なお、ガラスビーズ23は、透明な真球体であって、再帰反射を利用した車道等の路面標示材に使用される公知のものであり、特許請求の範囲に記載の「光反射材」に相当する。
【0012】
本実施形態のごとく、白色骨材22とガラスビーズ23の粒径の比率を、1:2〜1:0.2とすれば、白色骨材22とガラスビーズ23との接触面積が広くなり、ガラスビーズ23が表層20に固定されやすくなる。
【0013】
後述のごとく、表層20は、押し固められた後に、表面の白色セメント21が加圧水で洗い流されており、その表面にガラスビーズ23が露出されている。したがって、図3に示すように、表層20の表面のガラスビーズ23は、白色セメント21に覆われることなく露出している。そのため、ガラスビーズ23は効率よく光を再帰反射することができる。
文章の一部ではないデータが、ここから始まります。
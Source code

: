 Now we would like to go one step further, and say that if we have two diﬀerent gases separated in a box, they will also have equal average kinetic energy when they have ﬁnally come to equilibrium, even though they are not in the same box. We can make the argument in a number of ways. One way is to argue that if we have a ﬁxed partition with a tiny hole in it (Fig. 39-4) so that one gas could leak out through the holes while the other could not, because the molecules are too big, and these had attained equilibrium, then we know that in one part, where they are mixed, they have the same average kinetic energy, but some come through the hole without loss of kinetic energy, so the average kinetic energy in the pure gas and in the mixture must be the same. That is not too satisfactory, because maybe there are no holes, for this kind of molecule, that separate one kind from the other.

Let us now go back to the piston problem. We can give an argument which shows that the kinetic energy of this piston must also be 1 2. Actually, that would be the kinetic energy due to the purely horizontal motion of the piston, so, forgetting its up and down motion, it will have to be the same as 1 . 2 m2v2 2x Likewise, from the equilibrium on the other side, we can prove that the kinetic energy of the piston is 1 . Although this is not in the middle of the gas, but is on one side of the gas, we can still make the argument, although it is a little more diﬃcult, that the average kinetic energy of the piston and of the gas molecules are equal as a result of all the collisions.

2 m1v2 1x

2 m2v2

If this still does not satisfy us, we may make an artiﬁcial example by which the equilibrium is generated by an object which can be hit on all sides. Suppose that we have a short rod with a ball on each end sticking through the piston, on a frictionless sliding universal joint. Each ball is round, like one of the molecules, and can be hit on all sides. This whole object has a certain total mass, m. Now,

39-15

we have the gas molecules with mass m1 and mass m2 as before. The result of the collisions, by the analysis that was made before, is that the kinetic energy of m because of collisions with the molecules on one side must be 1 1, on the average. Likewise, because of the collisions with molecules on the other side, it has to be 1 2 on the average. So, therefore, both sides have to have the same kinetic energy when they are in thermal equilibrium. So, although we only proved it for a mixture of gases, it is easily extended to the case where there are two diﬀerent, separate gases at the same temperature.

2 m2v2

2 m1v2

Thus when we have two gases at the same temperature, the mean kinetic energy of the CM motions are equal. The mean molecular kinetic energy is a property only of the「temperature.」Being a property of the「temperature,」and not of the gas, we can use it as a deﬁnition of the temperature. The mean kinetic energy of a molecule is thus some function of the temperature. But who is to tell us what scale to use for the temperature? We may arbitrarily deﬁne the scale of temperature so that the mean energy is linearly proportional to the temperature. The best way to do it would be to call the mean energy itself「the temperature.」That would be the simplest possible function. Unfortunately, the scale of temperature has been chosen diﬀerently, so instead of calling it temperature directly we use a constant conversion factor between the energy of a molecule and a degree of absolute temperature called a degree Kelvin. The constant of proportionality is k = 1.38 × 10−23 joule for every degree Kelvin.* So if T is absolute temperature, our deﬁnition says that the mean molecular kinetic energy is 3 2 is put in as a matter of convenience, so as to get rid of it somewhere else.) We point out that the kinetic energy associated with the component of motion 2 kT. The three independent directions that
ここで、再帰反射とは、入射した光が再び入射方向へ帰る反射現象をいう。具体的には、昼間の太陽光や、夜間のライト等から放たれた光が、表層20表面のガラスビーズ23に入射し、ガラスビーズ23に入射した光は屈折し、ビーズ内で反射して再び入射方向に戻る。これにより、光反射性ブロックAは輝いて見え、視認性が高くなる。
【0014】
また、白色セメント21が加圧水で洗い流されていることにより、表層20の表面には白色骨材22も露出されている。明度の高い白色骨材22が白色セメント21に覆われることなく、表層20の表面に露出しているため、光反射性ブロックAは視認性が高い。
【0015】
さらに、表層20は、白色セメント21、白色骨材22およびガラスビーズ23といった白や透明の部材から構成されているので、明度が高く昼間の視認性が高い。また、ガラスビーズ23により反射される反射光の輝度が高く夜間の視認性が高い。
【0016】
本実施形態においては、表層20の厚さは、光反射性ブロックAの厚さの10%である。より具体的には、光反射性ブロックAの厚さが60〜80mmであり、表層20は6〜8mmと厚く設けられている。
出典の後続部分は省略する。